Question

If $\tan \left( A-B \right)=1,\sec \left( A+B \right)=\dfrac{2}{\sqrt{3}}$, then the smallest positive value of B is
(a) $\dfrac{25\pi }{24}$
(b) $\dfrac{19\pi }{24}$
(c) $\dfrac{13\pi }{24}$
(d) $\dfrac{11\pi }{24}$

Answer 1

Hint: Use trigonometric identities relating tangent and secant function to convert from one form to another. Use inverse trigonometric functions to find the value of angles which satisfy the given equations. Also use formulas for tangent of sum and difference of two angles to find the value of angle B.

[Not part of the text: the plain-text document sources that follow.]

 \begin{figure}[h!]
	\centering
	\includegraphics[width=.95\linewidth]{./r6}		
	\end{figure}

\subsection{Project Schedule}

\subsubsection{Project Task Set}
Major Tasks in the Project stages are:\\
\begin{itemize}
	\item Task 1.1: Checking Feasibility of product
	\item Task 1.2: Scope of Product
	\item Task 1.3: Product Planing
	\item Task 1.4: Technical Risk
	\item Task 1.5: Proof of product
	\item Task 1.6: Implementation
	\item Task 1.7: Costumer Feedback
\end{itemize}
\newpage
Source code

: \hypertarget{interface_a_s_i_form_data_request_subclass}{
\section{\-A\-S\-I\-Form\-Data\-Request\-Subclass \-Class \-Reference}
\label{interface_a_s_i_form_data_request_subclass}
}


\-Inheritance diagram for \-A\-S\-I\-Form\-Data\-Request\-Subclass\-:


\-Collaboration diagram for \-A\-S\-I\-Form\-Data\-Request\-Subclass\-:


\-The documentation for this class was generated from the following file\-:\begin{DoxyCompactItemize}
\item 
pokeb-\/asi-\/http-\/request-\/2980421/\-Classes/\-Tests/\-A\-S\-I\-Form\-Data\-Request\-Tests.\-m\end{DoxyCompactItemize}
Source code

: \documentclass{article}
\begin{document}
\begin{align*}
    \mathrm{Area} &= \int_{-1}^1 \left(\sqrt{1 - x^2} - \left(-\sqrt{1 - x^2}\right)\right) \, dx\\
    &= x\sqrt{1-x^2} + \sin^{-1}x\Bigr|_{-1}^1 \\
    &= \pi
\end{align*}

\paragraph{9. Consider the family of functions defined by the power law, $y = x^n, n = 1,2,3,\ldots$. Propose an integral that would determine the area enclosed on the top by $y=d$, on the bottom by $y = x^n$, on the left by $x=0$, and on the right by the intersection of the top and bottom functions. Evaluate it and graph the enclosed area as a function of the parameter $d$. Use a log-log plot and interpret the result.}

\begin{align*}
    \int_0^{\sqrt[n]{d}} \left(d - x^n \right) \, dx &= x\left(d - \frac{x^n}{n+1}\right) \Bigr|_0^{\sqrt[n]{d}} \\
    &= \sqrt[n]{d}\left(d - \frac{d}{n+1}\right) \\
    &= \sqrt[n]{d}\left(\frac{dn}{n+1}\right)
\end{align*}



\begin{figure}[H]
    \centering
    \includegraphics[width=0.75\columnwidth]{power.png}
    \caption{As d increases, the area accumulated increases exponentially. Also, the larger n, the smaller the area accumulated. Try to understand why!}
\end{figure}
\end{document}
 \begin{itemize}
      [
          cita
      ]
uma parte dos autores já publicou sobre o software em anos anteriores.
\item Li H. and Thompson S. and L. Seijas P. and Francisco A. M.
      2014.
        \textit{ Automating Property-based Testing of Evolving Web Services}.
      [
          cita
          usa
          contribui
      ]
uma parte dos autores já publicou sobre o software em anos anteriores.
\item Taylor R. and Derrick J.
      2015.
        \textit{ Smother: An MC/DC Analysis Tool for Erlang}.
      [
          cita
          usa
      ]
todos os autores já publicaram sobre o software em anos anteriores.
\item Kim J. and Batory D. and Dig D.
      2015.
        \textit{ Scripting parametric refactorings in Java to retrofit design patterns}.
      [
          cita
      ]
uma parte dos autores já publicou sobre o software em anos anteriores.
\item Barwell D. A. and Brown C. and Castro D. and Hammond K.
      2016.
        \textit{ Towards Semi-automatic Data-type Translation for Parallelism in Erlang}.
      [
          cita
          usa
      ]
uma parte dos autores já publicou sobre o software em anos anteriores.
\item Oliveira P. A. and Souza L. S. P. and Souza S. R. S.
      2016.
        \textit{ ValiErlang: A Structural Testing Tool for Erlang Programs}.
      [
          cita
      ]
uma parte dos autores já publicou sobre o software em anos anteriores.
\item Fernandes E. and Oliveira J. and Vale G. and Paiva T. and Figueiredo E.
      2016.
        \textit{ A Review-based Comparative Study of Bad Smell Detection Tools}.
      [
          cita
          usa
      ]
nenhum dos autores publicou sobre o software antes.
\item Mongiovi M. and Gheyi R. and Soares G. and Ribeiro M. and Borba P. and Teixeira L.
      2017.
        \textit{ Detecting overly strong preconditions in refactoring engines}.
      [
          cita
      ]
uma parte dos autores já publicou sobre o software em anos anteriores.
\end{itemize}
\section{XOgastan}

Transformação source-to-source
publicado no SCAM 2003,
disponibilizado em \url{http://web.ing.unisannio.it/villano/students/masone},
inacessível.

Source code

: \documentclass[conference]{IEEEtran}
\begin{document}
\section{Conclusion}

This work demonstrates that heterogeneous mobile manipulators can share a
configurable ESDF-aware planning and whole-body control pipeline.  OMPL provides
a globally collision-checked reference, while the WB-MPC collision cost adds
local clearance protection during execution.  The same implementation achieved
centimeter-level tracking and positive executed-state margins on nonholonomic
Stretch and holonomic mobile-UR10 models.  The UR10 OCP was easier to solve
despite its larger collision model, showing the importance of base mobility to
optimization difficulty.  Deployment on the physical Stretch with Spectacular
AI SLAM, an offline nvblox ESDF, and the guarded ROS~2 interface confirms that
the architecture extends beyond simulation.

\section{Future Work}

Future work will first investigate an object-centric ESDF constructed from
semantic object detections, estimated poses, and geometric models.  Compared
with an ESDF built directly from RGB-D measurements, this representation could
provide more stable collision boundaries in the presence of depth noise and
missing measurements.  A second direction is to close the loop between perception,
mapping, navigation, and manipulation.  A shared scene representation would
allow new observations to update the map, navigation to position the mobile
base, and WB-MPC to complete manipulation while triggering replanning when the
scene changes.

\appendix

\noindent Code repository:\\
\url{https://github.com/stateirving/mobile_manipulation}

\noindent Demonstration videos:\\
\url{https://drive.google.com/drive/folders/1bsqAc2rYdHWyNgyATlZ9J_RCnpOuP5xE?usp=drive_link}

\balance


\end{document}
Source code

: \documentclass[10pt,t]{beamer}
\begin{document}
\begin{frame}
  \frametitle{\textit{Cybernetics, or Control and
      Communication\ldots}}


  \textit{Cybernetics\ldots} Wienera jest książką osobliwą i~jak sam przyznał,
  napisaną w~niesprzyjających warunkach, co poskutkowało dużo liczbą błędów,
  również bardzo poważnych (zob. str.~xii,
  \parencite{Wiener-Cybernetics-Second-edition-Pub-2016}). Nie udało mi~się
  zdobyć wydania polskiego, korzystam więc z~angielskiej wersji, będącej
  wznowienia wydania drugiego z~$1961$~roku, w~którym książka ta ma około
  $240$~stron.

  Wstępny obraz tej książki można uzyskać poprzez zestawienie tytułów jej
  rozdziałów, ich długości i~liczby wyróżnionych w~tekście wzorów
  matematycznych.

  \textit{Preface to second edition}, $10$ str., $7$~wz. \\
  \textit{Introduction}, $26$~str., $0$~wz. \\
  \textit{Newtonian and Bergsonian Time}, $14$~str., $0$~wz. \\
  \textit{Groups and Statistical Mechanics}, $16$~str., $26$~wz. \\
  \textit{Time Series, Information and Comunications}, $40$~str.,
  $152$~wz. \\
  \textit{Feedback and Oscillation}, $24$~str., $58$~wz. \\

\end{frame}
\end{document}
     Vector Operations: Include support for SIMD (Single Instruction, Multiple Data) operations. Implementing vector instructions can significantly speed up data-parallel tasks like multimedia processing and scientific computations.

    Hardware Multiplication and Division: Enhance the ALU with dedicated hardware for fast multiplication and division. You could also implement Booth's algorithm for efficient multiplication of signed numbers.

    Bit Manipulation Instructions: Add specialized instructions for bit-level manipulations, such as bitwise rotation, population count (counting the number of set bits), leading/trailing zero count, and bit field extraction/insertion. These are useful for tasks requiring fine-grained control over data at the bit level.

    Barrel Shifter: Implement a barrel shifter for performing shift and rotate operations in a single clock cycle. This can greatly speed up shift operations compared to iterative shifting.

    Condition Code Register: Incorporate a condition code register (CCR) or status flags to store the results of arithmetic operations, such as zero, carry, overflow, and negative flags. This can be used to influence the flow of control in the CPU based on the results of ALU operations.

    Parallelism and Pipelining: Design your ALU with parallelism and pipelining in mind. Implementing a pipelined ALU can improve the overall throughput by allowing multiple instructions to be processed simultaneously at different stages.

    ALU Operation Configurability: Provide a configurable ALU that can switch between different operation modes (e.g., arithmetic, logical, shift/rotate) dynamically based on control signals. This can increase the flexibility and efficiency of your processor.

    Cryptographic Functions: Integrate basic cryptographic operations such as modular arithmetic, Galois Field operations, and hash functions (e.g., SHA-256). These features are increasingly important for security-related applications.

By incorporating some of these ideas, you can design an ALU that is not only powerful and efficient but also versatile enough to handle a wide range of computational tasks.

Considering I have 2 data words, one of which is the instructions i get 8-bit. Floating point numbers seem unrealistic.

Complete step-by-step answer:
We have the trigonometric equations $\tan \left( A-B \right)=1,\sec \left( A+B \right)=\dfrac{2}{\sqrt{3}}$. We have to calculate the smallest positive value of angle B which satisfies the above equations.
We know the trigonometric identity ${{\tan }^{2}}x+1={{\sec }^{2}}x$.
Substituting $x=A+B$ in the above equation, we have ${{\tan }^{2}}\left( A+B \right)+1={{\sec }^{2}}\left( A+B \right)$.
We know that $\sec \left( A+B \right)=\dfrac{2}{\sqrt{3}}$.
Thus, we have ${{\tan }^{2}}\left( A+B \right)+1={{\sec }^{2}}\left( A+B \right)=\dfrac{4}{3}$.
Rearranging the terms of the above equation, we have ${{\tan }^{2}}\left( A+B \right)=\dfrac{4}{3}-1$.
Thus, we have ${{\tan }^{2}}\left( A+B \right)=\dfrac{1}{3}$.
So, we have $\tan \left( A+B \right)=\pm \dfrac{1}{\sqrt{3}}$.
We know that $\tan \left( A-B \right)=1$.
So, the smallest possible value of $A-B$ is $A-B={{\tan }^{-1}}\left( 1 \right)=\dfrac{\pi }{4}$.
If $\tan \left( A+B \right)=\dfrac{1}{\sqrt{3}}$, the smallest possible value of $A+B$ is $A+B={{\tan }^{-1}}\left( \dfrac{1}{\sqrt{3}} \right)=\dfrac{\pi }{6}$.
We know that $A-B=\dfrac{\pi }{4}$ and $A+B=\dfrac{\pi }{6}$. Subtracting the first equation from the second one, we have $\left( A+B \right)-\left( A-B \right)=\dfrac{\pi }{6}-\dfrac{\pi }{4}$.
Thus, we have $2B=\dfrac{-\pi }{12}\Rightarrow B=\dfrac{-\pi }{24}$.
If $\tan \left( A+B \right)=\dfrac{-1}{\sqrt{3}}$, the smallest possible value of $A+B$ is $A+B={{\tan }^{-1}}\left( \dfrac{-1}{\sqrt{3}} \right)=\dfrac{11\pi }{6}$.
We know that $A-B=\dfrac{\pi }{4}$ and $A+B=\dfrac{11\pi }{6}$. Subtracting the first equation from the second one, we have $\left( A+B \right)-\left( A-B \right)=\dfrac{11\pi }{6}-\dfrac{\pi }{4}$.
Thus, we have $2B=\dfrac{19\pi }{12}\Rightarrow B=\dfrac{19\pi }{24}$.
Hence, the smallest positive value of angle B is $B=\dfrac{19\pi }{24}$, which is option (b).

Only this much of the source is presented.